Please repeat exactly the lines below from the one containing "any country. |" down to the one containing "containergroups.UpdateContainerGroupNetworking | ❌", both included, and nothing else.
***** Dataset extract *****
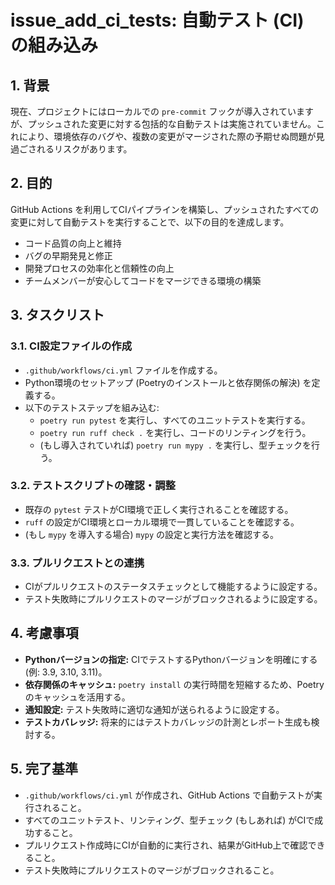 # issue_add_ci_tests: 自動テスト (CI) の組み込み

## 1. 背景

現在、プロジェクトにはローカルでの `pre-commit` フックが導入されていますが、プッシュされた変更に対する包括的な自動テストは実施されていません。これにより、環境依存のバグや、複数の変更がマージされた際の予期せぬ問題が見過ごされるリスクがあります。

## 2. 目的

GitHub Actions を利用してCIパイプラインを構築し、プッシュされたすべての変更に対して自動テストを実行することで、以下の目的を達成します。

*   コード品質の向上と維持
*   バグの早期発見と修正
*   開発プロセスの効率化と信頼性の向上
*   チームメンバーが安心してコードをマージできる環境の構築

## 3. タスクリスト

### 3.1. CI設定ファイルの作成

*   `.github/workflows/ci.yml` ファイルを作成する。
*   Python環境のセットアップ (Poetryのインストールと依存関係の解決) を定義する。
*   以下のテストステップを組み込む:
    *   `poetry run pytest` を実行し、すべてのユニットテストを実行する。
    *   `poetry run ruff check .` を実行し、コードのリンティングを行う。
    *   (もし導入されていれば) `poetry run mypy .` を実行し、型チェックを行う。

### 3.2. テストスクリプトの確認・調整

*   既存の `pytest` テストがCI環境で正しく実行されることを確認する。
*   `ruff` の設定がCI環境とローカル環境で一貫していることを確認する。
*   (もし `mypy` を導入する場合) `mypy` の設定と実行方法を確認する。

### 3.3. プルリクエストとの連携

*   CIがプルリクエストのステータスチェックとして機能するように設定する。
*   テスト失敗時にプルリクエストのマージがブロックされるように設定する。

## 4. 考慮事項

*   **Pythonバージョンの指定:** CIでテストするPythonバージョンを明確にする (例: 3.9, 3.10, 3.11)。
*   **依存関係のキャッシュ:** `poetry install` の実行時間を短縮するため、Poetryのキャッシュを活用する。
*   **通知設定:** テスト失敗時に適切な通知が送られるように設定する。
*   **テストカバレッジ:** 将来的にはテストカバレッジの計測とレポート生成も検討する。

## 5. 完了基準

*   `.github/workflows/ci.yml` が作成され、GitHub Actions で自動テストが実行されること。
*   すべてのユニットテスト、リンティング、型チェック (もしあれば) がCIで成功すること。
*   プルリクエスト作成時にCIが自動的に実行され、結果がGitHub上で確認できること。
*   テスト失敗時にプルリクエストのマージがブロックされること。
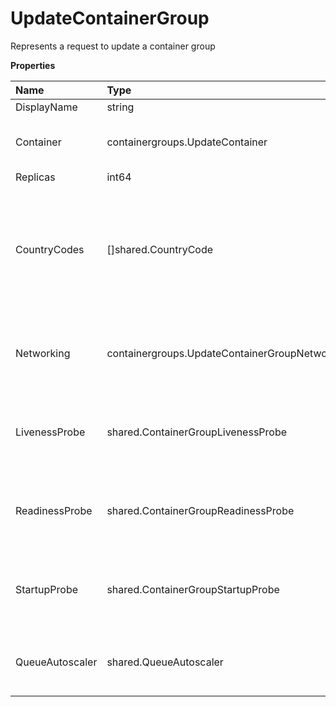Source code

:# UpdateContainerGroup

Represents a request to update a container group

**Properties**

| Name            | Type                                           | Required | Description                                                                                     |
| :-------------- | :--------------------------------------------- | :------- | :---------------------------------------------------------------------------------------------- |
| DisplayName     | string                                         | ❌       |                                                                                                 |
| Container       | containergroups.UpdateContainer                | ❌       | Represents an update container object                                                           |
| Replicas        | int64                                          | ❌       |                                                                                                 |
| CountryCodes    | []shared.CountryCode                           | ❌       | List of countries nodes must be located in. Remove this field to permit nodes from any country. |
| Networking      | containergroups.UpdateContainerGroupNetworking | ❌       | Represents update container group networking parameters                                         |
| LivenessProbe   | shared.ContainerGroupLivenessProbe             | ❌       | Represents the container group liveness probe                                                   |
| ReadinessProbe  | shared.ContainerGroupReadinessProbe            | ❌       | Represents the container group readiness probe                                                  |
| StartupProbe    | shared.ContainerGroupStartupProbe              | ❌       | Represents the container group startup probe                                                    |
| QueueAutoscaler | shared.QueueAutoscaler                         | ❌       | Represents the autoscaling rules for a queue                                                    |
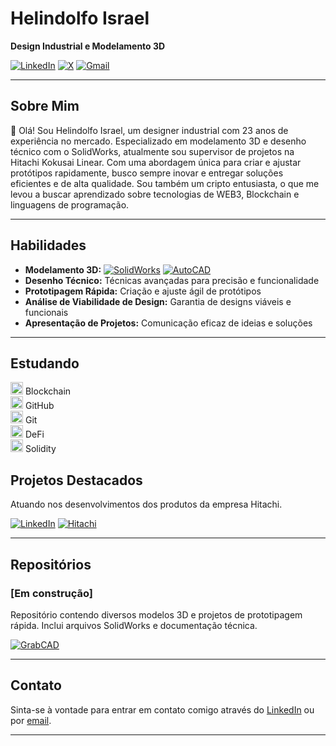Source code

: # Helindolfo Israel

**Design Industrial e Modelamento 3D**

[![LinkedIn](https://img.shields.io/badge/LinkedIn-0077B5?style=for-the-badge&logo=linkedin&logoColor=white)](https://www.linkedin.com/in/helindolfo-israel-gonzaga-barbosa-546205130/) [![X](https://img.shields.io/badge/X-000?style=for-the-badge&logo=x)](https://x.com/helindolfo) [![Gmail](https://img.shields.io/badge/Gmail-333333?style=for-the-badge&logo=gmail&logoColor=red)](mailto:helindolfo@gmail.com) 


---

## Sobre Mim

👋 Olá! Sou Helindolfo Israel, um designer industrial com 23 anos de experiência no mercado. Especializado em modelamento 3D e desenho técnico com o SolidWorks, atualmente sou supervisor de projetos na Hitachi Kokusai Linear. Com uma abordagem única para criar e ajustar protótipos rapidamente, busco sempre inovar e entregar soluções eficientes e de alta qualidade. Sou também um cripto entusiasta, o que me levou a buscar aprendizado sobre tecnologias de WEB3, Blockchain e linguagens de programação.

---

## Habilidades

- **Modelamento 3D:**  [![SolidWorks](https://img.shields.io/badge/SolidWorks-FEA949?style=for-the-badge&logo=solidworks&logoColor=white)](https://www.solidworks.com) [![AutoCAD](https://img.shields.io/badge/AutoCAD-0076A8?style=for-the-badge&logo=autocad&logoColor=white)](https://www.autodesk.com/products/autocad/overview)
- **Desenho Técnico:** Técnicas avançadas para precisão e funcionalidade
- **Prototipagem Rápida:** Criação e ajuste ágil de protótipos
- **Análise de Viabilidade de Design:** Garantia de designs viáveis e funcionais
- **Apresentação de Projetos:** Comunicação eficaz de ideias e soluções

---
## Estudando

<img src="https://hermes.dio.me/skills/dee83584-235d-4ef2-9964-afdf42753536.png" alt="Blockchain Logo" width="20" height="20"> Blockchain  
<img src="https://hermes.dio.me/skills/1eaf11a9-ad02-4912-b8d5-817cedc00562.png" alt="GitHub Logo" width="20" height="20"> GitHub  
<img src="https://hermes.dio.me/skills/0acd2847-14fe-460f-ae21-f4613dec2435.png" alt="Git Logo" width="20" height="20"> Git  
<img src="https://hermes.dio.me/skills/71102cdd-e636-4188-9b15-bc104ecd1f31.png" alt="DeFi Logo" width="20" height="20"> DeFi  
<img src="https://hermes.dio.me/skills/dd8747ee-3e22-4f11-bc17-b2e2e4fb6258.png" alt="Solidity Logo" width="20" height="20"> Solidity  






## Projetos Destacados

Atuando nos desenvolvimentos dos produtos da empresa Hitachi.


[![LinkedIn](https://img.shields.io/badge/LinkedIn-0077B5?style=for-the-badge&logo=linkedin&logoColor=white)](https://www.linkedin.com/company/hitachi-kokusai-linear/) [![Hitachi](https://img.shields.io/badge/Hitachi_Kokusai_Linear-FF0000?style=for-the-badge&logo=hitachi&logoColor=white)](https://www.hitachi-linear.com.br/)



---

## Repositórios

### [Em construção]
Repositório contendo diversos modelos 3D e projetos de prototipagem rápida. Inclui arquivos SolidWorks e documentação técnica.

[![GrabCAD](https://img.shields.io/badge/GrabCAD-EA4C89?style=for-the-badge&logo=grabcad&logoColor=white)](https://grabcad.com/helindolfo.israel-1)

---

## Contato

Sinta-se à vontade para entrar em contato comigo através do [LinkedIn](https://www.linkedin.com/in/helindolfo) ou por [email](mailto:helindolfo@gmail.com).

---

<!---
helindolfo/helindolfo is a ✨ special ✨ repository because its `README.md` (this file) appears on your GitHub profile.
You can click the Preview link to take a look at your changes.
--->
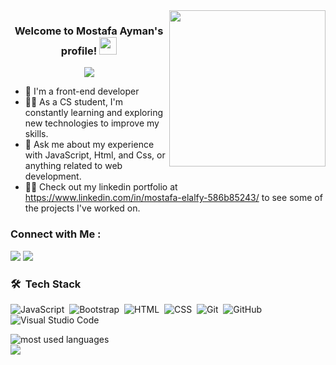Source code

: 
<img width="250" align="right" src="https://c.tenor.com/_DOBjnGspYAAAAAM/code-coding.gif">

<h3 align="center">
  Welcome to Mostafa Ayman's profile!
  <img src="https://media.giphy.com/media/hvRJCLFzcasrR4ia7z/giphy.gif" width="28">
</h3>

<!-- Typing SVG by DenverCoder1 - https://github.com/DenverCoder1/readme-typing-svg -->
<p align="center">
  <a href="https://github.com/DenverCoder1/readme-typing-svg"><img src="https://readme-typing-svg.herokuapp.com/?lines=Front-end%20web%20developer;Always%20learning%20new%20things&font=Fira%20Code&center=true&width=440&height=45&color=f75c7e&vCenter=true&size=22"></a>
</p> 

- 🏢 I'm a front-end developer
- 👨‍💻 As a CS student, I'm constantly learning and exploring new technologies to improve my skills.
- 💬 Ask me about my experience with JavaScript, Html, and Css, or anything related to web development.
- 👨‍💻 Check out my linkedin portfolio at https://www.linkedin.com/in/mostafa-elalfy-586b85243/ to see some of the projects I've worked on.


### Connect with Me :

<a href="https://www.linkedin.com/in/mostafa-elalfy-586b85243/" target="_blank"><img src="https://img.shields.io/badge/-Mostafa%20Ayman-0077B5?style=for-the-badge&logo=Linkedin&logoColor=white"/></a>
<a href="https://www.facebook.com/mostafaayman.elalfy" target="_blank"><img src="https://img.shields.io/badge/-Mostafa%20Ayman-0077B5?style=for-the-badge&logo=Facebook&logoColor=white"/></a>

### 🛠 &nbsp;Tech Stack
![JavaScript](https://img.shields.io/badge/-JavaScript-05122A?style=flat&logo=javascript)&nbsp;
![Bootstrap](https://img.shields.io/badge/-Bootstrap-05122A?style=flat&logo=bootstrap&logoColor=563D7C)&nbsp;
![HTML](https://img.shields.io/badge/-HTML-05122A?style=flat&logo=HTML5)&nbsp;
![CSS](https://img.shields.io/badge/-CSS-05122A?style=flat&logo=CSS3&logoColor=1572B6)&nbsp;
![Git](https://img.shields.io/badge/-Git-05122A?style=flat&logo=git)&nbsp;
![GitHub](https://img.shields.io/badge/-GitHub-05122A?style=flat&logo=github)&nbsp;
![Visual Studio Code](https://img.shields.io/badge/-Visual%20Studio%20Code-05122A?style=flat&logo=visual-studio-code&logoColor=007ACC)&nbsp;





<img align="left" src="https://github-readme-stats.vercel.app/api/top-langs?username=mostafaayman&show_icons=true&locale=en&layout=compact&theme=radical" alt="most used languages" />
<br>
<a href="https://komarev.com/ghpvc/?username=mostafaayman&style=for-the-badge">
    <img src="https://komarev.com/ghpvc/?username=mostafaayman77&style=for-the-badge">
</a>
*****
Reply:
| CountryCodes    | []shared.CountryCode                           | ❌       | List of countries nodes must be located in. Remove this field to permit nodes from any country. |
| Networking      | containergroups.UpdateContainerGroupNetworking | ❌       | Represents update container group networking parameters                                         |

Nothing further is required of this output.